The following are all the adverbial prepositional phrases I found during a second read of Harriet the Spy:

  1. ‘“I don’t know,’ said Ole Golly in a musing way” (22).
  2. “The maid was humming ‘Miss Am-er-i-ker, look at hewr, Miss Am-er-i-ker’ in a tuneless sort of way” (43).
  3. “‘Well,’ said Ole Golly in a friendly manner” (91).
  4. “…‘You’re stuck with me,’ said the cook in a grumpy way” (92).
  5. “‘NO,’ said Harriet in an exasperated way” (101).
  6. “‘I just wondered,’ said Mrs. Welsch in a bemused voice” (101).
  7. “‘Good Lord, you’re not half ready,’ he said in a very irritated way” (102).
  8. “Then in a rather stiff, formal way he said, ‘Good night, Harriet…” (103).
  9. “‘Who’s that?’ she said in a very unconcerned way” (112).
  10. “Harriet heard Ole Golly say, ‘Oh, no,’ in an astonished voice, then she slipped off the cart” (120).
  11. “‘Miss Golly . . .’ Mr. Welsch said this in a terrible voice as he headed for the door with Harriet in his arms” (122).
  12. “‘Mrs. Welsch—’ Mr. Waldenstein was smiling in a terribly ingratiating manner” (127).
  13. “He said this a warm, soft way, and then they all stood looking at Mrs. Welsch” (128).
  14. “‘Bridge,’ said Harriet in a disgusted way” (137).
  15. “She looked around in a delighted way” (153).
  16. “Harriet remembered it from last year as a long wait with your feet hurting while a terribly flustered Miss Dodge measured you in a sweaty way and, likely as not, stuck you full of pins” (155).
  17. “Her parents kissed her good night in a rather melancholy way and went out” (170).
  18. “Then, when she breathed in a very labored way and said, ‘Don’t mind me’ they really stared” (171).
  19. “Janie looked at her in the strangest way” (176).
  20. “She saw Janie looking at her in a terribly irritated way a few minutes later, but that might have been because Harriet had almost rolled into the lab table” (176).
  21. “And she got up and marched off in as dignified a way as possible under the circumstances” (183).
  22. “At any rate, suddenly she laughed in a rather spooky way, and as she did she backed away” (205).
  23. “He was telling everyone what to do in a very irritated way” (212).
  24. “Actually, what she said was, ‘You don’t have a father, do you, Rachel?’ in a fairly conversational tone” (242).

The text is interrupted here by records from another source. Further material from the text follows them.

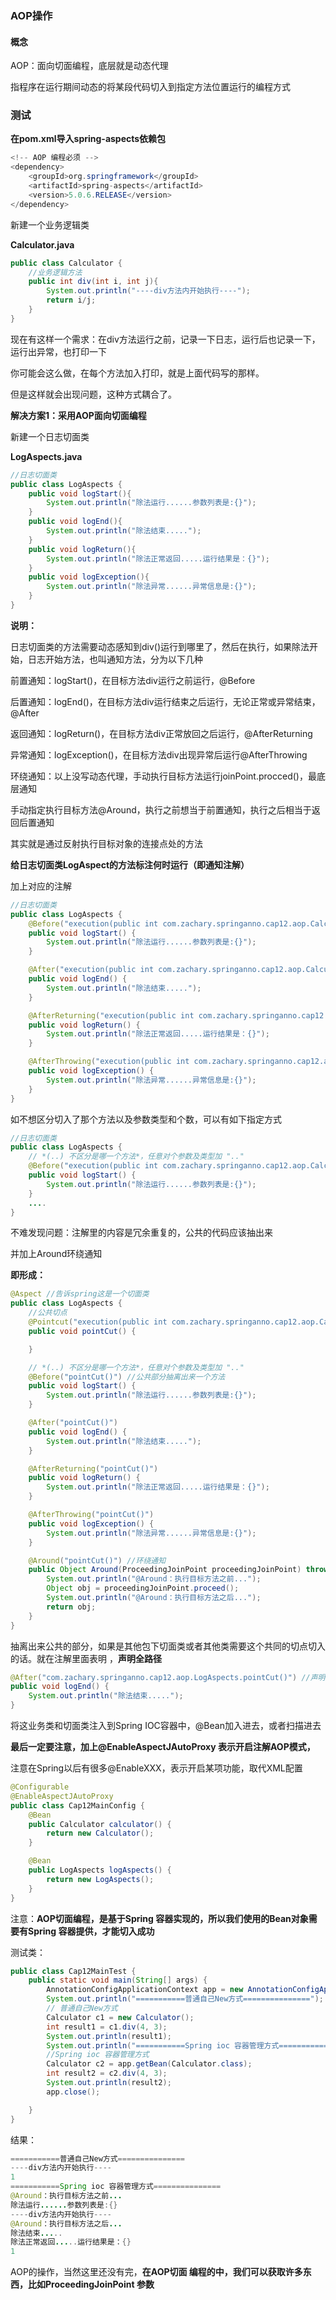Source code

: ### AOP操作

#### 概念

AOP：面向切面编程，底层就是动态代理

指程序在运行期间动态的将某段代码切入到指定方法位置运行的编程方式

### 测试

**在pom.xml导入spring-aspects依赖包**

```java
<!-- AOP 编程必须 -->
<dependency>
    <groupId>org.springframework</groupId>
    <artifactId>spring-aspects</artifactId>
    <version>5.0.6.RELEASE</version>
</dependency>
```

新建一个业务逻辑类

**Calculator.java**

```java
public class Calculator {
	//业务逻辑方法
	public int div(int i, int j){
		System.out.println("----div方法内开始执行----");
		return i/j;
	}
}
```

现在有这样一个需求：在div方法运行之前，记录一下日志，运行后也记录一下，运行出异常，也打印一下

你可能会这么做，在每个方法加入打印，就是上面代码写的那样。

但是这样就会出现问题，这种方式耦合了。

**解决方案1：采用AOP面向切面编程**

新建一个日志切面类

**LogAspects.java**

```java
//日志切面类
public class LogAspects {
    public void logStart(){
        System.out.println("除法运行......参数列表是:{}");
    }
    public void logEnd(){
        System.out.println("除法结束.....");
    }
    public void logReturn(){
        System.out.println("除法正常返回.....运行结果是：{}");
    }
    public void logException(){
        System.out.println("除法异常......异常信息是:{}");
    }
}
```

**说明：**

日志切面类的方法需要动态感知到div\(\)运行到哪里了，然后在执行，如果除法开始，日志开始方法，也叫通知方法，分为以下几种

前置通知：logStart\(\)，在目标方法div运行之前运行，@Before

后置通知：logEnd\(\)，在目标方法div运行结束之后运行，无论正常或异常结束，@After

返回通知：logReturn\(\)，在目标方法div正常放回之后运行，@AfterReturning

异常通知：logException\(\)，在目标方法div出现异常后运行@AfterThrowing

环绕通知：以上没写动态代理，手动执行目标方法运行joinPoint.procced\(\)，最底层通知

手动指定执行目标方法@Around，执行之前想当于前置通知，执行之后相当于返回后置通知

其实就是通过反射执行目标对象的连接点处的方法

**给日志切面类LogAspect的方法标注何时运行（即通知注解）**

加上对应的注解

```java
//日志切面类
public class LogAspects {
    @Before("execution(public int com.zachary.springanno.cap12.aop.Calculator.div(int,int))")
    public void logStart() {
        System.out.println("除法运行......参数列表是:{}");
    }

    @After("execution(public int com.zachary.springanno.cap12.aop.Calculator.div(int,int))")
    public void logEnd() {
        System.out.println("除法结束.....");
    }

    @AfterReturning("execution(public int com.zachary.springanno.cap12.aop.Calculator.div(int,int))")
    public void logReturn() {
        System.out.println("除法正常返回.....运行结果是：{}");
    }

    @AfterThrowing("execution(public int com.zachary.springanno.cap12.aop.Calculator.div(int,int))")
    public void logException() {
        System.out.println("除法异常......异常信息是:{}");
    }
}
```

如不想区分切入了那个方法以及参数类型和个数，可以有如下指定方式

```java
//日志切面类
public class LogAspects {
    // *(..) 不区分是哪一个方法*，任意对个参数及类型加 ".."
    @Before("execution(public int com.zachary.springanno.cap12.aop.Calculator.*(..))")
    public void logStart() {
        System.out.println("除法运行......参数列表是:{}");
    }
    ....
}
```

不难发现问题：注解里的内容是冗余重复的，公共的代码应该抽出来

并加上Around环绕通知

**即形成：**

```java
@Aspect //告诉spring这是一个切面类
public class LogAspects {
    //公共切点
    @Pointcut("execution(public int com.zachary.springanno.cap12.aop.Calculator.*(..))")
    public void pointCut() {

    }

    // *(..) 不区分是哪一个方法*，任意对个参数及类型加 ".."
    @Before("pointCut()") //公共部分抽离出来一个方法
    public void logStart() {
        System.out.println("除法运行......参数列表是:{}");
    }

    @After("pointCut()")
    public void logEnd() {
        System.out.println("除法结束.....");
    }

    @AfterReturning("pointCut()")
    public void logReturn() {
        System.out.println("除法正常返回.....运行结果是：{}");
    }

    @AfterThrowing("pointCut()")
    public void logException() {
        System.out.println("除法异常......异常信息是:{}");
    }

    @Around("pointCut()") //环绕通知
    public Object Around(ProceedingJoinPoint proceedingJoinPoint) throws Throwable {
        System.out.println("@Around：执行目标方法之前...");
        Object obj = proceedingJoinPoint.proceed();
        System.out.println("@Around：执行目标方法之后...");
        return obj;
    }
}
```

抽离出来公共的部分，如果是其他包下切面类或者其他类需要这个共同的切点切入的话。就在注解里面表明 ，**声明全路径**

```java
@After("com.zachary.springanno.cap12.aop.LogAspects.pointCut()") //声明全路径
public void logEnd() {
    System.out.println("除法结束.....");
}
```

将这业务类和切面类注入到Spring IOC容器中，@Bean加入进去，或者扫描进去

**最后一定要注意，加上@EnableAspectJAutoProxy 表示开启注解AOP模式，**

注意在Spring以后有很多@EnableXXX，表示开启某项功能，取代XML配置

```java
@Configurable
@EnableAspectJAutoProxy
public class Cap12MainConfig {
    @Bean
    public Calculator calculator() {
        return new Calculator();
    }

    @Bean
    public LogAspects logAspects() {
        return new LogAspects();
    }
}
```

注意：**AOP切面编程，是基于Spring 容器实现的，所以我们使用的Bean对象需要有Spring 容器提供，才能切入成功**

测试类：

```java
public class Cap12MainTest {
    public static void main(String[] args) {
        AnnotationConfigApplicationContext app = new AnnotationConfigApplicationContext(Cap12MainConfig.class);
        System.out.println("===========普通自己New方式===============");
        // 普通自己New方式
        Calculator c1 = new Calculator();
        int result1 = c1.div(4, 3);
        System.out.println(result1);
        System.out.println("===========Spring ioc 容器管理方式===============");
        //Spring ioc 容器管理方式
        Calculator c2 = app.getBean(Calculator.class);
        int result2 = c2.div(4, 3);
        System.out.println(result2);
        app.close();

    }
}
```

结果：

```java
===========普通自己New方式===============
----div方法内开始执行----
1
===========Spring ioc 容器管理方式===============
@Around：执行目标方法之前...
除法运行......参数列表是:{}
----div方法内开始执行----
@Around：执行目标方法之后...
除法结束.....
除法正常返回.....运行结果是：{}
1
```

AOP的操作，当然这里还没有完，**在AOP切面 编程的中，我们可以获取许多东西，比如ProceedingJoinPoint 参数**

I am unable to conclude for certain whether Fitzhugh’s use of the adverbial prepositional phrase was purposeful or unintentional. Given the other qualities of her writing that I appreciate, I lean toward purposeful, as she not only captured of childhood’s nuances in her characters, but she could have intended to further reinforce those qualities by constructing adverbial prepositional phrases that mirror the kind of writing created by young writers. Or, it could simply be the case that this construction does not strike others with the same dissonance that it strikes me.

Sources:

  • Fitzhugh, Louise. Harriet the Spy. Delacorte Press, 2002.
  • King, Stephen. On Writing: a Memoir of the Craft. Pocket Books, 2002.
  • Liberman, Mark, and Geoffrey K. Pullum. Far from the Madding Gerund and Other Dispatches from Language Log. William, James & Co., 2006. (Note, I just linked to the actual Language Log entries rather than the pages of the book, but I read and noted these comments in the book first.)
  • Strunk, William, and E. B. White. The Elements of Style. Fourth ed., Allyn and Bacon, 2000.